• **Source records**
=== Section Start ===

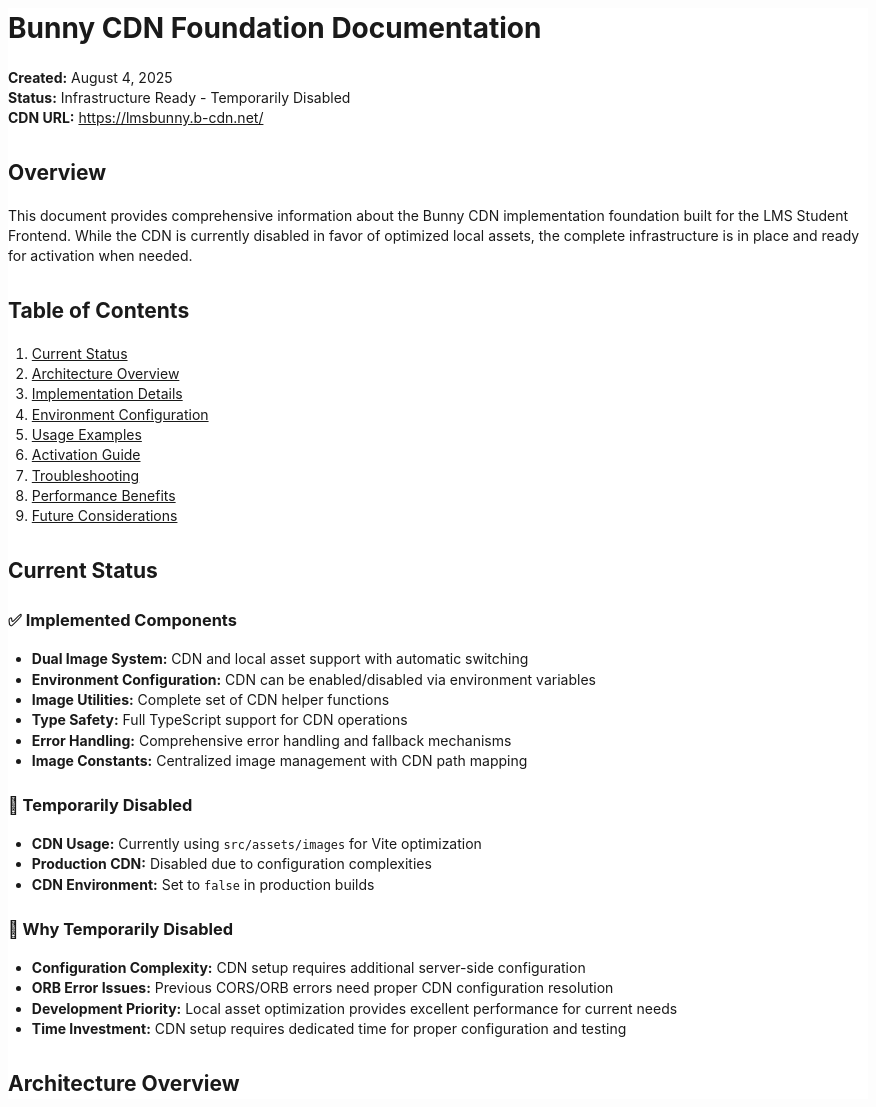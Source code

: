 # Bunny CDN Foundation Documentation

**Created:** August 4, 2025  
**Status:** Infrastructure Ready - Temporarily Disabled  
**CDN URL:** https://lmsbunny.b-cdn.net/  

## Overview

This document provides comprehensive information about the Bunny CDN implementation foundation built for the LMS Student Frontend. While the CDN is currently disabled in favor of optimized local assets, the complete infrastructure is in place and ready for activation when needed.

## Table of Contents

1. [Current Status](#current-status)
2. [Architecture Overview](#architecture-overview)
3. [Implementation Details](#implementation-details)
4. [Environment Configuration](#environment-configuration)
5. [Usage Examples](#usage-examples)
6. [Activation Guide](#activation-guide)
7. [Troubleshooting](#troubleshooting)
8. [Performance Benefits](#performance-benefits)
9. [Future Considerations](#future-considerations)

## Current Status

### ✅ Implemented Components
- **Dual Image System:** CDN and local asset support with automatic switching
- **Environment Configuration:** CDN can be enabled/disabled via environment variables
- **Image Utilities:** Complete set of CDN helper functions
- **Type Safety:** Full TypeScript support for CDN operations
- **Error Handling:** Comprehensive error handling and fallback mechanisms
- **Image Constants:** Centralized image management with CDN path mapping

### 🚫 Temporarily Disabled
- **CDN Usage:** Currently using `src/assets/images` for Vite optimization
- **Production CDN:** Disabled due to configuration complexities
- **CDN Environment:** Set to `false` in production builds

### 🔄 Why Temporarily Disabled
- **Configuration Complexity:** CDN setup requires additional server-side configuration
- **ORB Error Issues:** Previous CORS/ORB errors need proper CDN configuration resolution
- **Development Priority:** Local asset optimization provides excellent performance for current needs
- **Time Investment:** CDN setup requires dedicated time for proper configuration and testing

## Architecture Overview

=== Section End ===

• **EXERCISE DIRECTIONS**
Exclude all images and retype the data precisely.

• **SOLUTION FOR THIS PROBLEM**
Source code

: # Bunny CDN Foundation Documentation

**Created:** August 4, 2025  
**Status:** Infrastructure Ready - Temporarily Disabled  
**CDN URL:** https://lmsbunny.b-cdn.net/  

## Overview

This document provides comprehensive information about the Bunny CDN implementation foundation built for the LMS Student Frontend. While the CDN is currently disabled in favor of optimized local assets, the complete infrastructure is in place and ready for activation when needed.

## Table of Contents

1. [Current Status](#current-status)
2. [Architecture Overview](#architecture-overview)
3. [Implementation Details](#implementation-details)
4. [Environment Configuration](#environment-configuration)
5. [Usage Examples](#usage-examples)
6. [Activation Guide](#activation-guide)
7. [Troubleshooting](#troubleshooting)
8. [Performance Benefits](#performance-benefits)
9. [Future Considerations](#future-considerations)

## Current Status

### ✅ Implemented Components
- **Dual Image System:** CDN and local asset support with automatic switching
- **Environment Configuration:** CDN can be enabled/disabled via environment variables
- **Image Utilities:** Complete set of CDN helper functions
- **Type Safety:** Full TypeScript support for CDN operations
- **Error Handling:** Comprehensive error handling and fallback mechanisms
- **Image Constants:** Centralized image management with CDN path mapping

### 🚫 Temporarily Disabled
- **CDN Usage:** Currently using `src/assets/images` for Vite optimization
- **Production CDN:** Disabled due to configuration complexities
- **CDN Environment:** Set to `false` in production builds

### 🔄 Why Temporarily Disabled
- **Configuration Complexity:** CDN setup requires additional server-side configuration
- **ORB Error Issues:** Previous CORS/ORB errors need proper CDN configuration resolution
- **Development Priority:** Local asset optimization provides excellent performance for current needs
- **Time Investment:** CDN setup requires dedicated time for proper configuration and testing

## Architecture Overview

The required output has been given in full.